The way automatic differentiation works is by taking a possibly complex function and breaking it down into a sequence of elementary functions 
(i.e. summation, multiplication, cosine, etc.), where the output or outputs of past elementary functions are fed into the input of the next elementary 
function. The sequence of the elementary functions starts by first assigning a value or values to the variables in the function, 
then working its way from the inside out of the function by sequentially performing the elementary functions until you build out the whole function. 
This sequence can be expressed in a graph structure. ![Graph Image](https://blog.paperspace.com/content/images/2019/03/computation_graph_forward.png) 
Once you have the sequence of elementary functions, what automatic differentiation does is "passing down" the evaluation of the elementary function and the evaluation 
of the derivate through the sequence to get the whole function and its derivative evaluated at certain values. Mathematically, to evaluate an elementary function node, 
you need to take the function evaluation outputs of the nodes that feed into it and use that to evaluate that node. There is more subtlety for passing along the derivative evaluation. 
In a way, each elementary function has some variables that it depends on, but those variables from the previous nodes depend on other variables and thus, to pass the derivative along 
the sequence we need to use the chain rule $$\frac{\partial f}{\partial x}=\frac{\partial f}{\partial y}\frac{\partial y}{\partial x}$$. Now we can see that we need 
to take the derivate of the node we are in and multiply it by the evaluated derivative(s) of the previous node(s)! But we still need a derivate evaluated for the initial mode, 
and this will be assigned with a seed vector of the choosing. Intuivitely, what this seed vector is doing is making the derivative into a directional derivative,
the seed vector being the direction where the derivative (or the Jacobian in the case of multiple functions) is being projected in.

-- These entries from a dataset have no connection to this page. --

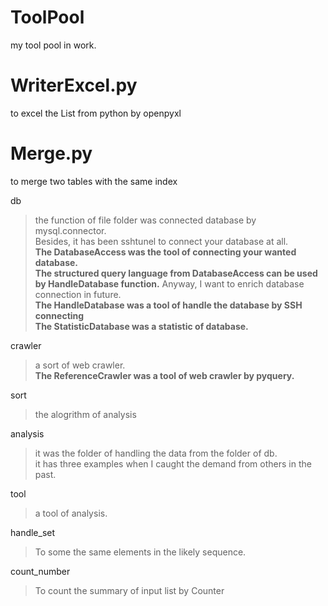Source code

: # ToolPool
my tool pool in work.

# WriterExcel.py
to excel the List from python by openpyxl

# Merge.py
to merge two tables with the same index

db
>the function of file folder was connected database by mysql.connector.<br>
Besides, it has been sshtunel to connect your database at all.<br>
**The DatabaseAccess was the tool of connecting your wanted database.**<br>
**The structured query language from DatabaseAccess can be used by HandleDatabase function.**
Anyway, I want to enrich database connection in future.<br>
**The HandleDatabase was a tool of handle the database by SSH connecting**<br>
**The StatisticDatabase was a statistic of database.**<br>

crawler
>a sort of web crawler.<br>
**The ReferenceCrawler was a tool of web crawler by pyquery.**<br>

sort
>the alogrithm of analysis

analysis
>it was the folder of handling the data from the folder of db.<br>
it has three examples when I caught the demand from others in the past.


tool
>a tool of analysis.<br>

handle_set
>To some the same elements in the likely sequence.<br>

count_number
>To count the summary of input list by Counter
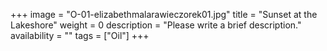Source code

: +++
image = "O-01-elizabethmalarawieczorek01.jpg"
title = "Sunset at the Lakeshore"
weight = 0
description = "Please write a brief description."
availability = ""
tags = ["Oil"]
+++

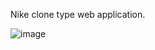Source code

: Nike clone type web application.

![image](https://github.com/Luthando496/nike/assets/85494427/62a00cb9-392f-4130-912e-bff72a41e75d)

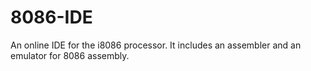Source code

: # 8086-IDE
An online IDE for the i8086 processor. It includes an assembler and an emulator for 8086 assembly.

For example, a user may want to evaluate the derivative of a complicated function $f'$ at a given point. Let us define a function $f$:
$$
f(x) = sin^3(x^2 + cos(\sqrt{x}))
$$
The derivative of the function $f'$, given below, is messy and tedious to derive.
$$
f'(x) = 3 \left(2x - \frac{sin(\sqrt{x})}{2\sqrt{x}}\right) cos(x^2 + cos(\sqrt{x})) sin^2(x^2 + cos(\sqrt{x})) 
$$
However, the user does not have to analytically derive the derivative of the given function when using automatic differentiation. 
Provided the user supplies a function of interest and point(s) of interest, the derivative of the given function will be evaluated
at the given point(s) of interest. 

### Software Organization

---

#### Directory Structure


    Auto_diff/

        __init__.py  
        fd/
            __init__.py
            FD.py  # create FD objects
                     ...
        rd/
            __init__.py
            RD.py  # create RD objects
                     ...
        utils/ 
            __init__.py 
            jacobian.py # helps create jacobian matrix
                           ...
        tests/
            __init__.py 
            test_basic_v2.py  # test basic operations for forward mode 
            test_rd.py  # test basic operations for reverse mode
            test_jacobian.py  # test jacobian helper 
                   ...
                   
#### Modules

We have three modules within our package `Auto_diff`.
*  `FD`: a module that contains the following class:
    * The `FD` class used for instatiating an `FD` object, which is used to perform the forward mode of automatic differentiation and produces the numerical output.
*  `RD`: a module that contains the following class:
    * The `RD` class used for instatiating an `RD` object, which is used to perform the reverse mode of automatic differentiation and produces the numerical output.
*   `jacobian`: a module that contains the following function:
    * The function`Jacobian` used for handling functions of multiple inputs. This function takes as an argument a list defining the values for each input for the given function and returns a list of `FD` objects.
*  `test_basic_v2`: a module that tests all the elementary functions (addition, multiplication, power, etc) and functions like `get_value` and `get_derivative` for the forward mode. 
*  `test_rd`: a module that tests all the elementary functions (addition, multiplication, power, etc) and functions like `get_value` and `get_gradient` for the reverse mode. 
*  `test_jacobian`: a module that tests function `Jacobian` on a single function and multiple functions.


#### Testing

Module testing can be found in the files `test_basic_v2.py`, `test_rd.py` and `test_jacobian.py`. 
* ** test_basic: ** Each elementary function for the forward mode is tested individually inside `test_basic_v2.py`.
* ** test_rd: ** Each elementary function for the reverse mode is tested individually inside `test_rd.py`.
* ** test_jacobian: ** Function `Jacobian` is tested on a single function and multiple functions respectively to see if the function works in both scenarios.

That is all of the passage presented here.